### YOUR ASSIGNMENT
For each line of the data below that contains "vorhersagt", return that line.

*-*-*

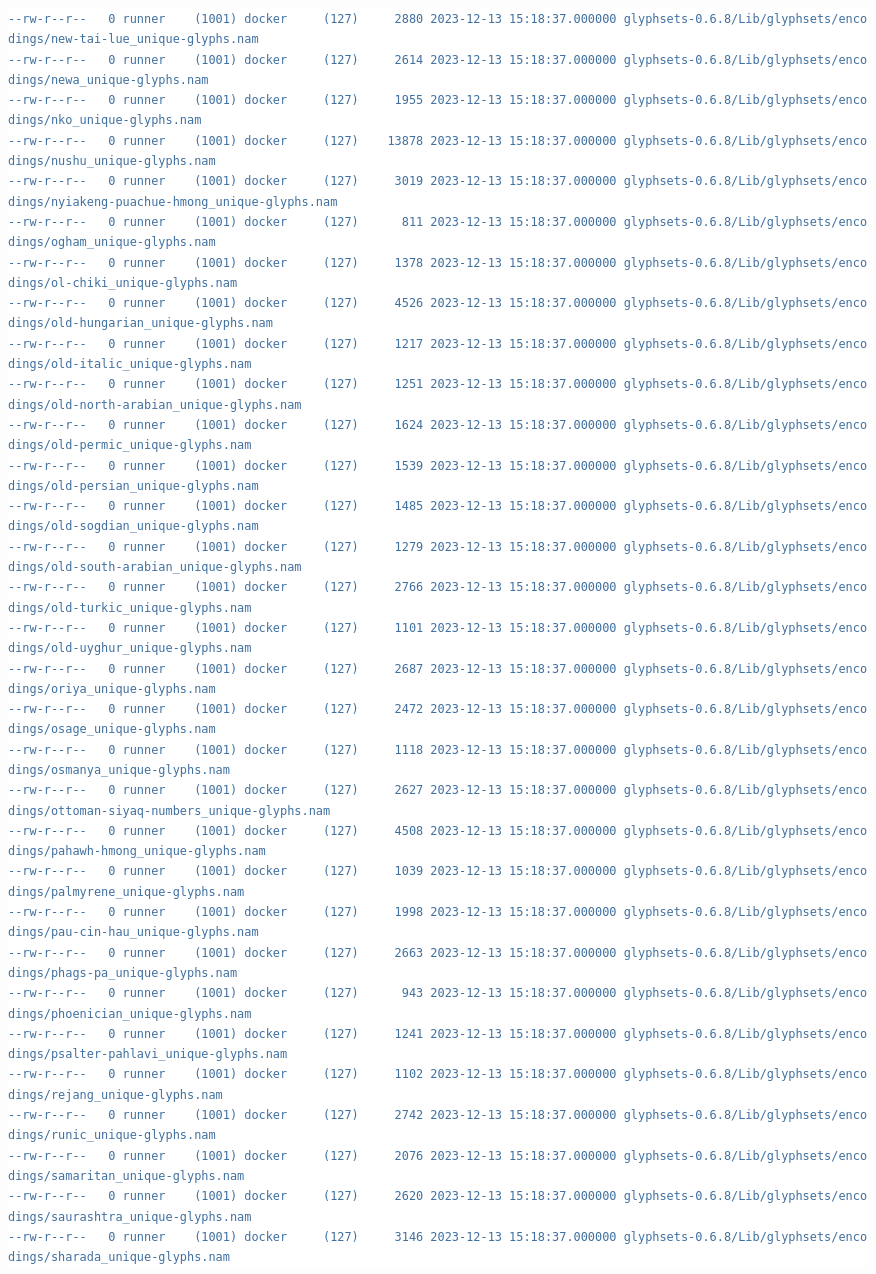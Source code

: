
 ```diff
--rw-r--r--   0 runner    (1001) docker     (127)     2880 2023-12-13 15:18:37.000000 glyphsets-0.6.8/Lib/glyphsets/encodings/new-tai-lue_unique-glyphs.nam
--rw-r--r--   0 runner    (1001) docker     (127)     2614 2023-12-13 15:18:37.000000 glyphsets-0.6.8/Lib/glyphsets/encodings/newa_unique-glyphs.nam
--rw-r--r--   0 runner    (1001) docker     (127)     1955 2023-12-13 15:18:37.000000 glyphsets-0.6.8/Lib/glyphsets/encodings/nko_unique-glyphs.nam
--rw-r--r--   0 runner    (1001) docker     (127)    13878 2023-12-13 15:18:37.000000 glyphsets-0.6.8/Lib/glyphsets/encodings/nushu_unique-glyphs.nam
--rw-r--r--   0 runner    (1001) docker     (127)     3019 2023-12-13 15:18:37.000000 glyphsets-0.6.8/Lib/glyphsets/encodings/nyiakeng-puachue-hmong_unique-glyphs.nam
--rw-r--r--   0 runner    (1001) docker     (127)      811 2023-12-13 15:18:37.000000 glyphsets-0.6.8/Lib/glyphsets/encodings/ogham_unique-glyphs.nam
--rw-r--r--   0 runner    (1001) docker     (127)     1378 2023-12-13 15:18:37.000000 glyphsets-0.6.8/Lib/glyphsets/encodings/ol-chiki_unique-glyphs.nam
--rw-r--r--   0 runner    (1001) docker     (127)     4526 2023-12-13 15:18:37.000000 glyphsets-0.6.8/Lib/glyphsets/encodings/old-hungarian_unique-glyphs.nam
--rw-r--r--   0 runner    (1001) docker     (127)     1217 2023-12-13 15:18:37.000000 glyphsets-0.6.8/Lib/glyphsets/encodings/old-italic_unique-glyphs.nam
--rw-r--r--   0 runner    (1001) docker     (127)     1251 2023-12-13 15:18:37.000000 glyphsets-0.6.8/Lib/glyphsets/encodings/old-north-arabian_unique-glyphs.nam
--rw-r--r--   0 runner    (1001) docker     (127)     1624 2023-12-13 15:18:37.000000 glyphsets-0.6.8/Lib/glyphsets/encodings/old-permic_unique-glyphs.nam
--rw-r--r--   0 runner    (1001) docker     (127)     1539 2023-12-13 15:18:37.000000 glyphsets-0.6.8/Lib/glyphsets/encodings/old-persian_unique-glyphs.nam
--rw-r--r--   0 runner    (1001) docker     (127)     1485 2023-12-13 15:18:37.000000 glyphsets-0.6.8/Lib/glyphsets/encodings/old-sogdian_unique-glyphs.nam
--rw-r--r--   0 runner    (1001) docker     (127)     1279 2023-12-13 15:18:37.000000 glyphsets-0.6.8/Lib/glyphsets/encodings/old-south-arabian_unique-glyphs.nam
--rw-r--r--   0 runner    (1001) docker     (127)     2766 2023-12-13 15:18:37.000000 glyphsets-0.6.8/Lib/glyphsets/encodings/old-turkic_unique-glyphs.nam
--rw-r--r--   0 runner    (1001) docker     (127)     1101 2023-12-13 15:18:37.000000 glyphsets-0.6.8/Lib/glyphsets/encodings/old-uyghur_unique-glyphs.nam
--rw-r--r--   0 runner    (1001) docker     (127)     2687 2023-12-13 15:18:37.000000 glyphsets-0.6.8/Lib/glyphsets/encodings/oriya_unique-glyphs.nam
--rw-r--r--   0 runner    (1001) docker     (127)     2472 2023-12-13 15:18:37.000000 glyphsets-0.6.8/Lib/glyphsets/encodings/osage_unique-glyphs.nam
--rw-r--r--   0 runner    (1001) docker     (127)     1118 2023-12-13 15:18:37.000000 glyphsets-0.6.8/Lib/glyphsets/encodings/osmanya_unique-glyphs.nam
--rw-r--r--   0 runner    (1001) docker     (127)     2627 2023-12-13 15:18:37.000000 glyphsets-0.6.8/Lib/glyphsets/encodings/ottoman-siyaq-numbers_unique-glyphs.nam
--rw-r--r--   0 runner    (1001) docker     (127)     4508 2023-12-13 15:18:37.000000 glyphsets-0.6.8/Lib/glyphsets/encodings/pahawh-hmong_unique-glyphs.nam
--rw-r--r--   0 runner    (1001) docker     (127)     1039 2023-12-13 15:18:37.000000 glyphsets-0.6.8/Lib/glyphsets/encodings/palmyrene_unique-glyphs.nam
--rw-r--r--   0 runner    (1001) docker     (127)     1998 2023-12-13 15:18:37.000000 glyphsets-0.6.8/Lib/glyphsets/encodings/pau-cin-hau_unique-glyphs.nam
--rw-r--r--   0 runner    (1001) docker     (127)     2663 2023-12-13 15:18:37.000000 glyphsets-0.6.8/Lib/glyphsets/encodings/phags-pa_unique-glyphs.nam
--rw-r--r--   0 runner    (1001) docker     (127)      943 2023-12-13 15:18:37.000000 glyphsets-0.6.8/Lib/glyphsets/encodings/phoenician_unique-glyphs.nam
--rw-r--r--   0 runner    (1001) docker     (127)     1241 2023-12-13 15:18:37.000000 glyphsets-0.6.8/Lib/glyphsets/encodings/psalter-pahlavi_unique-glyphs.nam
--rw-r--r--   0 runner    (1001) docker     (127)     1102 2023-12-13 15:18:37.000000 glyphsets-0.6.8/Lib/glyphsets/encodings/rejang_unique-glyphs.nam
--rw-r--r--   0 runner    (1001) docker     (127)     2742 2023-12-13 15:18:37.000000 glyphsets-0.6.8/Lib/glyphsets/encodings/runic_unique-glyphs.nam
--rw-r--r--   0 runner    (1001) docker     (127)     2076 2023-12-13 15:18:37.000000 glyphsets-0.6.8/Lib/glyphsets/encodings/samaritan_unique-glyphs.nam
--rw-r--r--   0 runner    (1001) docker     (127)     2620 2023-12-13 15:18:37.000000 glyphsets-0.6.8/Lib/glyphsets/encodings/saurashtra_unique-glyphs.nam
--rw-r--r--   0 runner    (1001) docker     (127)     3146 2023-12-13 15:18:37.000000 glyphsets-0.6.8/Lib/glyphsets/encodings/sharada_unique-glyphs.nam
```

*-*-*

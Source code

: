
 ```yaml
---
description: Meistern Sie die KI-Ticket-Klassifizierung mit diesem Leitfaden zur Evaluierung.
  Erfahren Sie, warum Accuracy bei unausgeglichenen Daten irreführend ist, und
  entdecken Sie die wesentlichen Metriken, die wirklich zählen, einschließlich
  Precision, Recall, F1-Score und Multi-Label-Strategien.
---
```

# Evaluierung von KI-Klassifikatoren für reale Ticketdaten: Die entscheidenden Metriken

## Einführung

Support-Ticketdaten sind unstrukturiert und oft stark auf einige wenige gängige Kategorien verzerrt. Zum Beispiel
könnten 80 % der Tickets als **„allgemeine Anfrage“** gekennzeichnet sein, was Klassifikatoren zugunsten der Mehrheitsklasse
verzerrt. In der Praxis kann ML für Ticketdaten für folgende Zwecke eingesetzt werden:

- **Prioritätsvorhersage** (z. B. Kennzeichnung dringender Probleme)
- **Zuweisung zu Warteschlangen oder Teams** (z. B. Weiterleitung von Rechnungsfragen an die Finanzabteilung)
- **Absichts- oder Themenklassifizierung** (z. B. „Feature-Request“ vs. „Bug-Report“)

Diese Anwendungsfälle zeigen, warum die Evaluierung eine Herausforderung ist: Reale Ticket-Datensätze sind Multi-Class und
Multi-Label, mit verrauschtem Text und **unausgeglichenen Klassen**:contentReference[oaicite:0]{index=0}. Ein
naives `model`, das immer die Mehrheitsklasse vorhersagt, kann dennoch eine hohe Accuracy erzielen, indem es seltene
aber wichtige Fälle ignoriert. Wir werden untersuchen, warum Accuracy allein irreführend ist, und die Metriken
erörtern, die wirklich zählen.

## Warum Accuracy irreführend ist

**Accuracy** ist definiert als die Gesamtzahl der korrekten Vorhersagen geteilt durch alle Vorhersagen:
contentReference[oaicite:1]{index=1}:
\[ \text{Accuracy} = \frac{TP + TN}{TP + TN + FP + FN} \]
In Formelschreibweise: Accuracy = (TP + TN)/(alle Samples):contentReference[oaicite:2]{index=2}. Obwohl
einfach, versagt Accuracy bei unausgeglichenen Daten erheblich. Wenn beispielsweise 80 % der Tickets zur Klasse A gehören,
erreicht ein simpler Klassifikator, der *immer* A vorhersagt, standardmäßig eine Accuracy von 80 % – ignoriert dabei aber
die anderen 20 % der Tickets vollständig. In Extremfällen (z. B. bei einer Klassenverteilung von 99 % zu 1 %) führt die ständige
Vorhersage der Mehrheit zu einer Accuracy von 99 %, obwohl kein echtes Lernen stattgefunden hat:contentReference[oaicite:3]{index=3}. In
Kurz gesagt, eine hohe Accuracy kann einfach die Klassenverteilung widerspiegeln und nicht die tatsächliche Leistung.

*-*-*

### RESULT
naives `model`, das immer die Mehrheitsklasse vorhersagt, kann dennoch eine hohe Accuracy erzielen, indem es seltene
erreicht ein simpler Klassifikator, der *immer* A vorhersagt, standardmäßig eine Accuracy von 80 % – ignoriert dabei aber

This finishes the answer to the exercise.